= Mrdini =

The Mrdini are a fictional extraterrestrial species from the Rowan/Talent series by Anne McCaffrey. They first appear in the novel Damia.

The Mrdini, or 'Dinis, are described as looking somewhat like bipedal weasels with one eye. They grow continuously throughout life, and size—along with the number of letters in their name—is an indicator of status in Mrdini culture. For instance, a young 'Dini would have three letters in its name and be about the size of a child, whereas High Councillor Gktmglnt, co-president of the Human-Mrdini Alliance High Council, had more than twice the number of letters and was large enough to tower over most humans. They originate from a planet called Clarf, a world with very bright sunlight and a warmer average climate than Earth. The Mrdini, at the time of first contact with humans, had already colonized several star systems using slower-than-light travel; when they finally met humans, they were given their own Prime Tower (in this series, some humans called Prime Talents, using generators in specialized facilities called Towers, have the ability to psychically teleport matter over interstellar distances).

The Mrdini culture has been shaped by generations of warfare with the rapacious colonizers called the Hivers. The only way they had to destroy the massive, heavily defended Hiver ships was to send in waves of kamikaze ships, in hopes that one would get through. This has led to a somewhat fatalistic warrior ethos, with death in battle seen as a way to win honor for one's "color" (clan).

The 'Dinis have some difficulty in communicating with humans, an effort not made any easier by the fact that the Mrdini language consists entirely of consonants. This problem is addressed by two methods in the series. The first is 'Dini Dreaming, a means of literally sharing images with others in their dreams. The telepathic Talents among humanity are particularly sensitive to these dream-messages, but they are limited to conveying only simple messages. The other, long-term answer to mutual misunderstanding is to have a number of human and 'Dini children raised together, to learn each other's ways and languages right from the start. The novel Damia's Children describes a family, the Raven-Lyons, who were one of the first to implement this program.

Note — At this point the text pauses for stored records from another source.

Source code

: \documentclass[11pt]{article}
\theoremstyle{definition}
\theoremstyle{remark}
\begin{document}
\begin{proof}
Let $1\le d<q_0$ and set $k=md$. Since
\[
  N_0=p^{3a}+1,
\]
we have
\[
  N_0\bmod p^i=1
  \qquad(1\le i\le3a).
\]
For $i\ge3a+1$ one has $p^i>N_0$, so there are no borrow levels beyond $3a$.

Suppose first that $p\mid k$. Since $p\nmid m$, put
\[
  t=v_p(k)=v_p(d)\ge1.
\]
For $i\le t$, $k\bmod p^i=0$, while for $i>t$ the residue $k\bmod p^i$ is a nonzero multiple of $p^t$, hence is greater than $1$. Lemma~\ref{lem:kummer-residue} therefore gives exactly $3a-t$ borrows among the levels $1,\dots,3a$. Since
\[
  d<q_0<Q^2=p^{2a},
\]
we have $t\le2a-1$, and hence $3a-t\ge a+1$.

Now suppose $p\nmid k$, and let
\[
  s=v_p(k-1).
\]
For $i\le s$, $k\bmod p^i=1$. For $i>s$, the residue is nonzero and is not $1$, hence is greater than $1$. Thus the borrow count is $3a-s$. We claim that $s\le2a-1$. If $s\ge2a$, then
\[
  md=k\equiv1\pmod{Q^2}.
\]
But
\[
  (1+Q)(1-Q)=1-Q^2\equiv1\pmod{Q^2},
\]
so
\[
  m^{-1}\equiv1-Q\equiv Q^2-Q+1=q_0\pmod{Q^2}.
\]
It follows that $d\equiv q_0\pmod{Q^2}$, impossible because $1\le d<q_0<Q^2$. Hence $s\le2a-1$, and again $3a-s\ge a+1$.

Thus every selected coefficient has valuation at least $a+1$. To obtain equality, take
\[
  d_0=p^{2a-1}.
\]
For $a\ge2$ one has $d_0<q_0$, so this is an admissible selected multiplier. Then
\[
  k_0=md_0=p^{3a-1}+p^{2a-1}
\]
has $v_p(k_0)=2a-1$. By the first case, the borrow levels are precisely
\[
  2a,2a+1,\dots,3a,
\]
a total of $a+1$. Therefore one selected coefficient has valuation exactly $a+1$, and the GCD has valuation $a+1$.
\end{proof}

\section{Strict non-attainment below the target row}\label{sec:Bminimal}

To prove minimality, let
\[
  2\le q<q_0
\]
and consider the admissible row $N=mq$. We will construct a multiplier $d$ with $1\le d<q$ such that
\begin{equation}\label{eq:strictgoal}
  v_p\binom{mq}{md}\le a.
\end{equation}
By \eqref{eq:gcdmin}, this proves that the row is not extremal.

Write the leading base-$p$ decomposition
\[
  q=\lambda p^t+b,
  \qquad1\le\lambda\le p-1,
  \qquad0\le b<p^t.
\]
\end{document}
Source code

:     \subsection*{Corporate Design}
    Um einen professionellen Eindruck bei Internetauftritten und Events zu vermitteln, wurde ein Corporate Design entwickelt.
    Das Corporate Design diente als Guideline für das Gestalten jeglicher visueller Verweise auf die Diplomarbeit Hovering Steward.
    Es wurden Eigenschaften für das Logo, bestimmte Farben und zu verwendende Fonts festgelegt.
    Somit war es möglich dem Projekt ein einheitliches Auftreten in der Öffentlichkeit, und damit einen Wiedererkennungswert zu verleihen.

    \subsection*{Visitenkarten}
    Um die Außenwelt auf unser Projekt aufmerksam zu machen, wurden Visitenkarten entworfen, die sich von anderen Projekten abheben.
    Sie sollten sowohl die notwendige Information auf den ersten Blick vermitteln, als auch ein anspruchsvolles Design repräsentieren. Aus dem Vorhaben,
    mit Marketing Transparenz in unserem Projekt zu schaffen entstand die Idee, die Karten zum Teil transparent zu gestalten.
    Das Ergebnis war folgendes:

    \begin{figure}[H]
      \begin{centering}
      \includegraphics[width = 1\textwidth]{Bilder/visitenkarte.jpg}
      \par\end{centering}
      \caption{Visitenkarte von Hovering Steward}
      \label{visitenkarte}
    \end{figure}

The Mrdini biology and reproductive system has significant differences from that of humans. They are seemingly genderless, or at least consider gender pronouns to be in bad taste. Once per year, they enter a mass hibernation for two months. When they come out of this state, there are young 'Dinis among them. It is not until midway in the second to last book of the series, Lyon's Pride, that human scientists are allowed inside a Hibernatorium to discover how Mrdini reproduction works. Essentially, pheromones released during hibernation cause them to split genetic material and even memories, allowing their young to be born with some knowledge already in place. This unique quirk of their biology even allows individual Mrdini to be "recreated" if they die, by finding the original parent and isolating them during hibernation, and the same combination of genes and memories takes place. The "re-made" Mrdini will lack the recent life experience of the original, but will have essentially the same personality.

The fact that Mrdini reproduce with every hibernation, however, has posed tremendous problems for them in the past. Their starships, for instance, could not support an expanding population; so excess births had to go "on the line", a Mrdini euphemism for cannibalism. It was not until humans, with their system of teleportation, appeared to them, that the Mrdini were able to give these unwanted children the chance to live.

Eventually, humans are able to work out a means of limiting Mrdini conception through manipulating their pheromones, allowing them to control their population growth for the first time in Mrdini history.